**Data shown:**

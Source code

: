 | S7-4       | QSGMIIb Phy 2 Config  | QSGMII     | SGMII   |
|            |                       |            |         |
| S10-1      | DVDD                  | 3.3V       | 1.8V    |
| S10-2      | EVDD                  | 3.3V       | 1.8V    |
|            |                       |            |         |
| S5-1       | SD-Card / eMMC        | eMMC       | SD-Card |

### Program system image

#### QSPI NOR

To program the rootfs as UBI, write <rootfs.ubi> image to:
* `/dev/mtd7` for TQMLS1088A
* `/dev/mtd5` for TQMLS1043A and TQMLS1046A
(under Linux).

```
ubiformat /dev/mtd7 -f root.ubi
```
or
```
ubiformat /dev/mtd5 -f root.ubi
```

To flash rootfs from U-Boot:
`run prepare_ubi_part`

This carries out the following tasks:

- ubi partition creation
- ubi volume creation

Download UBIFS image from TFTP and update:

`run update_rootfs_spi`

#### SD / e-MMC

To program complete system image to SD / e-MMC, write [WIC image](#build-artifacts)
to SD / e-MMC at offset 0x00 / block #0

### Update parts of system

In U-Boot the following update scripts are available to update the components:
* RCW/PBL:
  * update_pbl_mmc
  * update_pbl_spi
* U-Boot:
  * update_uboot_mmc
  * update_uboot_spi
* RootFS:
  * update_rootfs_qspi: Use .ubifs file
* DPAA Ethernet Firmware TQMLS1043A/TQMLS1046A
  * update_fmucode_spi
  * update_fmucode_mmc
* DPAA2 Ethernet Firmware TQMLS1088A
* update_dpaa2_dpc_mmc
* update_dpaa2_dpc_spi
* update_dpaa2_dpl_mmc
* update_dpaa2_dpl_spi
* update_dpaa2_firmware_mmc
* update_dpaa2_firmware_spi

**Activity:**
Please retype, with no changes, the lines that run from the first line of the entries to the line with "#### QSPI NOR", both ends included.

**The completed task:**
Source code

: | S7-4       | QSGMIIb Phy 2 Config  | QSGMII     | SGMII   |
|            |                       |            |         |
| S10-1      | DVDD                  | 3.3V       | 1.8V    |
| S10-2      | EVDD                  | 3.3V       | 1.8V    |
|            |                       |            |         |
| S5-1       | SD-Card / eMMC        | eMMC       | SD-Card |

### Program system image

#### QSPI NOR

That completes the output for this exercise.